◆ **TASK PROMPT**: Find the string "popular" in the entries and copy each line that has it.

##### SUPPLIED ENTRIES #####

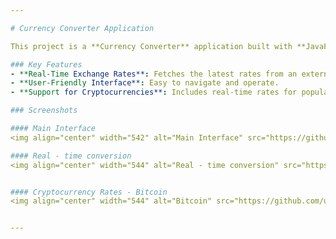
 ```yaml
---

# Currency Converter Application

This project is a **Currency Converter** application built with **JavaFX**. It enables users to convert amounts between different currencies in real-time by fetching the latest exchange rates from an external API. The application features a simple, user-friendly interface for entering an amount, selecting currencies to convert from and to, and displaying the conversion result. Additionally, it supports popular cryptocurrency conversions, also updated in real-time.

### Key Features
- **Real-Time Exchange Rates**: Fetches the latest rates from an external API.
- **User-Friendly Interface**: Easy to navigate and operate.
- **Support for Cryptocurrencies**: Includes real-time rates for popular cryptocurrencies.

### Screenshots

#### Main Interface
<img align="center" width="542" alt="Main Interface" src="https://github.com/user-attachments/assets/7d5a6733-d56f-4612-bd74-0ba45ef89855">

#### Real - time conversion
<img align="center" width="544" alt="Real - time conversion" src="https://github.com/user-attachments/assets/b15aeba3-7855-462a-b631-77ec6bc8f94f">


#### Cryptocurrency Rates - Bitcoin
<img align="center" width="544" alt="Bitcoin" src="https://github.com/user-attachments/assets/91ac3827-36aa-4ab9-bfb2-aeffc8a3d4c2">


---
```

#####

◆ **EXERCISE SOLUTION**:
This project is a **Currency Converter** application built with **JavaFX**. It enables users to convert amounts between different currencies in real-time by fetching the latest exchange rates from an external API. The application features a simple, user-friendly interface for entering an amount, selecting currencies to convert from and to, and displaying the conversion result. Additionally, it supports popular cryptocurrency conversions, also updated in real-time.
- **Support for Cryptocurrencies**: Includes real-time rates for popular cryptocurrencies.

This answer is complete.